Annette Aronowicz is professor of religious studies and the Robert F. and Patricia G. Ross Weis Chair in Judaic Studies at Franklin & Marshall College. She is the translator of Nine Talmudic Readings by Emmanuel Levinas (1990) and author of Jews and Christians on Time and Eternity: Charles Peguy's Portrait of Bernard Lazare (1998).

Paula Daccarett teaches modern Jewish history in Middle Eastern, European, and Latin American contexts at the University of California, Santa Cruz. She is working on a book exploring the emergence and role of philanthropy, civic culture, and institutional growth in modern Jewish society in late Ottoman Salonica.

Jonathan M. Hess is Moses M. and Hannah L. Malkin Distinguished Professor of Jewish History and Culture at the University of North Carolina at Chapel Hill. He is the author of Middlebrow Literature and the Making of German-Jewish Identity (2010) and coeditor of Nineteenth-Century Jewish Literature: A Reader (2013).

Zohar Maor teaches modern history at Bar-Ilan University and Herzog College (Israel). He is the author of Torat sod hadashah: Mistikah, yetsirah ve-leumiyut be-'Hug Prag' bi-tehilat ha-meah ha-'esrim (2010) and "Death or Birth: Scholem and Secularization," in Against the Grain: Jewish Intellectuals in Hard Times, ed.

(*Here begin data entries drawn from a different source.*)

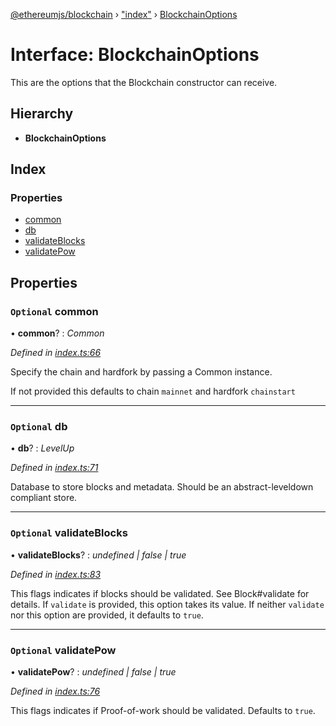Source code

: [@ethereumjs/blockchain](../README.md) › ["index"](../modules/_index_.md) › [BlockchainOptions](_index_.blockchainoptions.md)

# Interface: BlockchainOptions

This are the options that the Blockchain constructor can receive.

## Hierarchy

* **BlockchainOptions**

## Index

### Properties

* [common](_index_.blockchainoptions.md#optional-common)
* [db](_index_.blockchainoptions.md#optional-db)
* [validateBlocks](_index_.blockchainoptions.md#optional-validateblocks)
* [validatePow](_index_.blockchainoptions.md#optional-validatepow)

## Properties

### `Optional` common

• **common**? : *Common*

*Defined in [index.ts:66](https://github.com/ethereumjs/ethereumjs-vm/blob/master/packages/blockchain/src/index.ts#L66)*

Specify the chain and hardfork by passing a Common instance.

If not provided this defaults to chain `mainnet` and hardfork `chainstart`

___

### `Optional` db

• **db**? : *LevelUp*

*Defined in [index.ts:71](https://github.com/ethereumjs/ethereumjs-vm/blob/master/packages/blockchain/src/index.ts#L71)*

Database to store blocks and metadata. Should be an abstract-leveldown compliant store.

___

### `Optional` validateBlocks

• **validateBlocks**? : *undefined | false | true*

*Defined in [index.ts:83](https://github.com/ethereumjs/ethereumjs-vm/blob/master/packages/blockchain/src/index.ts#L83)*

This flags indicates if blocks should be validated. See Block#validate for details. If
`validate` is provided, this option takes its value. If neither `validate` nor this option are
provided, it defaults to `true`.

___

### `Optional` validatePow

• **validatePow**? : *undefined | false | true*

*Defined in [index.ts:76](https://github.com/ethereumjs/ethereumjs-vm/blob/master/packages/blockchain/src/index.ts#L76)*

This flags indicates if Proof-of-work should be validated. Defaults to `true`.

E. Mendelsohn, R. Cohen, and S. Hoffman (2013).

Svetlana Natkovich is a Rothschild Post-Doctoral Fellow at the Taube Center for Jewish Studies at Stanford University and at the Simon-Dubnow-Institut in Leipzig, Germany. Her book on the literary work of Vladimir (Ze'ev) Jabotinsky is forthcoming from the Magnes Press. [End Page 151]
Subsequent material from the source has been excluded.